Brandon Scroggins of the Reformation Baptist Church in Wetumpka and Rich Lusk of Trinity Presbyterian Church in Birmingham joined Dawson.
Scroggins said he started up on the topic of Christian resistance to tyranny after governments around the world started shutting down churches and economies in response to COVID-19.
Of course, the central piece of scripture surrounding the debate around Christian disobedience to civil authorities has always been Romans 13. The Apostle Paul wrote the Epistle to the Romans in the first century.
In the 13th chapter, Paul tells the church in Rome to obey the governing authorities and pay taxes.
"Let every person be subject to the governing authorities," the passage reads. "For there is no authority except from God, and those that exist have been instituted by God. Therefore whoever resists the authorities resists what God has appointed, and those who resist will incur judgment. For rulers are not a terror to good conduct, but to bad. Would you have no fear of the one who is in authority? Then do what is good, and you will receive his approval, for he is God's servant for your good."

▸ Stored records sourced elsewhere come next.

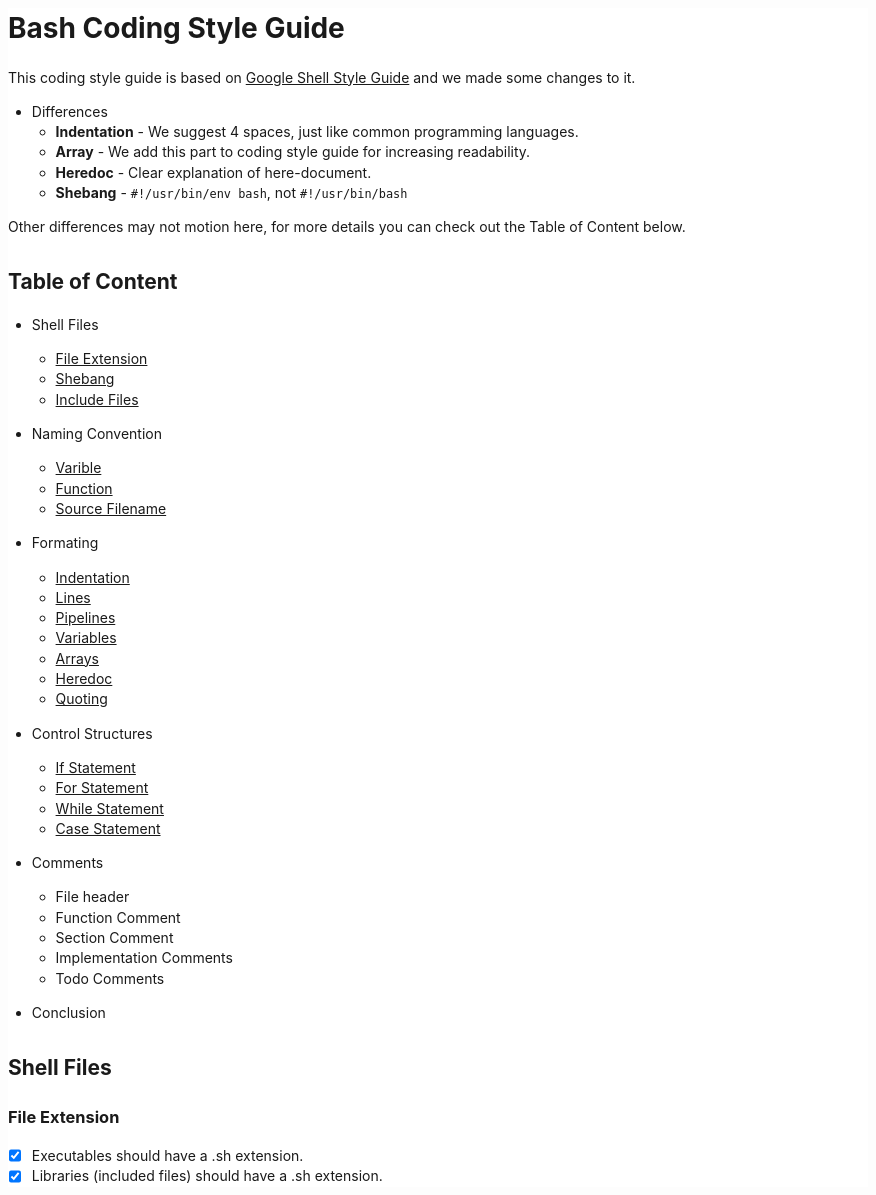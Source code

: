# Bash Coding Style Guide

This coding style guide is based on [Google Shell Style Guide](https://google.github.io/styleguide/shell.xml#Line_Length_and_Long_Strings) and we made some changes to it. 

- Differences
    - **Indentation** - We suggest 4 spaces, just like common programming languages.
    - **Array** - We add this part to coding style guide for increasing readability.
    - **Heredoc** - Clear explanation of here-document.
    - **Shebang** - `#!/usr/bin/env bash`, not `#!/usr/bin/bash`

Other differences may not motion here, for more details you can check out the Table of Content below.

## Table of Content

- Shell Files
    - [File Extension](#file-extension)
    - [Shebang](#shebang)
    - [Include Files](#include-files)
- Naming Convention
    - [Varible](#variable)
    - [Function](#function)
    - [Source Filename](#source-filename)
- Formating
    - [Indentation](#indentation)
    - [Lines](#lines)
    - [Pipelines](#pipelines)
    - [Variables](#variables)
    - [Arrays](#arrays)
    - [Heredoc](#heredoc)
    - [Quoting](#quoting)

- Control Structures
    - [If Statement](#if-statement)
    - [For Statement](#for-statement)
    - [While Statement](#while-statement)
    - [Case Statement](#case-statement)
- Comments
    - File header
    - Function Comment
    - Section Comment
    - Implementation Comments
    - Todo Comments
- Conclusion

## Shell Files

### File Extension

- [x] Executables should have a .sh extension.
- [x] Libraries (included files) should have a .sh extension.
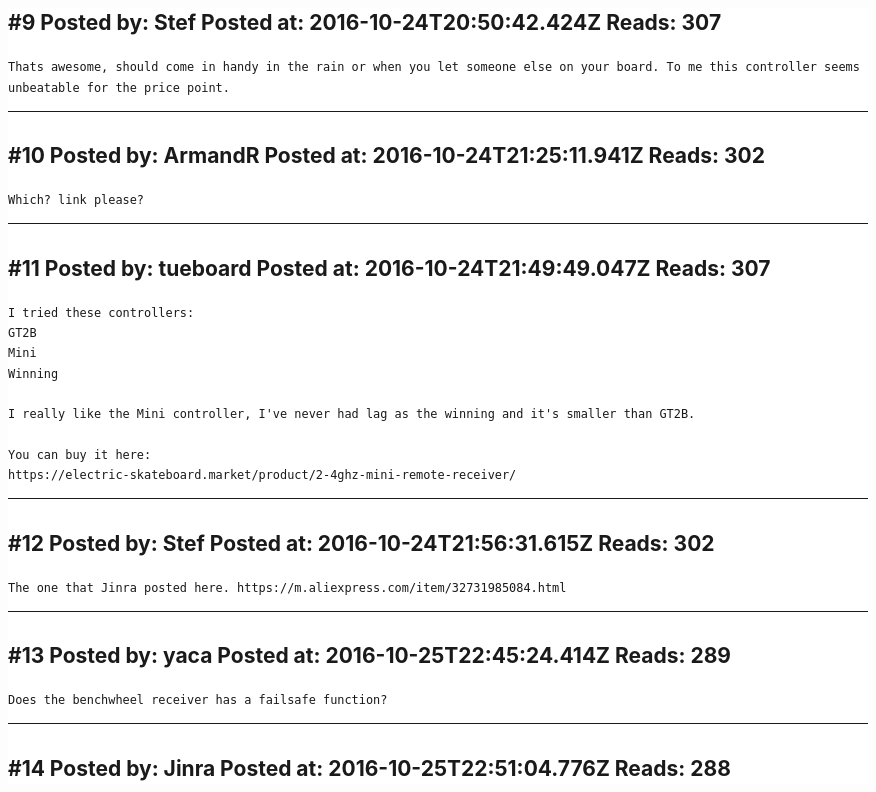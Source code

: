 ## \#9 Posted by: Stef Posted at: 2016-10-24T20:50:42.424Z Reads: 307

```
Thats awesome, should come in handy in the rain or when you let someone else on your board. To me this controller seems unbeatable for the price point.
```

---
## \#10 Posted by: ArmandR Posted at: 2016-10-24T21:25:11.941Z Reads: 302

```
Which? link please?
```

---
## \#11 Posted by: tueboard Posted at: 2016-10-24T21:49:49.047Z Reads: 307

```
I tried these controllers:
GT2B
Mini
Winning

I really like the Mini controller, I've never had lag as the winning and it's smaller than GT2B.

You can buy it here:
https://electric-skateboard.market/product/2-4ghz-mini-remote-receiver/
```

---
## \#12 Posted by: Stef Posted at: 2016-10-24T21:56:31.615Z Reads: 302

```
The one that Jinra posted here. https://m.aliexpress.com/item/32731985084.html
```

---
## \#13 Posted by: yaca Posted at: 2016-10-25T22:45:24.414Z Reads: 289

```
Does the benchwheel receiver has a failsafe function?
```

---
## \#14 Posted by: Jinra Posted at: 2016-10-25T22:51:04.776Z Reads: 288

"Romans 13 obviously is an incredibly important passage when it comes to our understanding of civil government," Lusk said. "And it does call upon us in ordinary circumstances to submit to our government. That needs to be a starting point for the discussion. We're not rebels out there looking to stir things up … But I like to point out the fact that the same guy who wrote Romans 13 … escaped from the civil magistrate by being let down through a window in the city wall in a basket. This same man who wrote Romans 13 was ultimately put to death by Caesar because of his refusal to obey Caesar."
Lusk gave other examples of righteous disobedience from other books of the Bible, both the New Testament and the Old. He also gave examples from the Early Church and other periods in Christian history.
"We can disagree [about] what point civil disobedience needs to take place," said Scroggins. "But the fact that there is a place for it, we really can't disagree about that."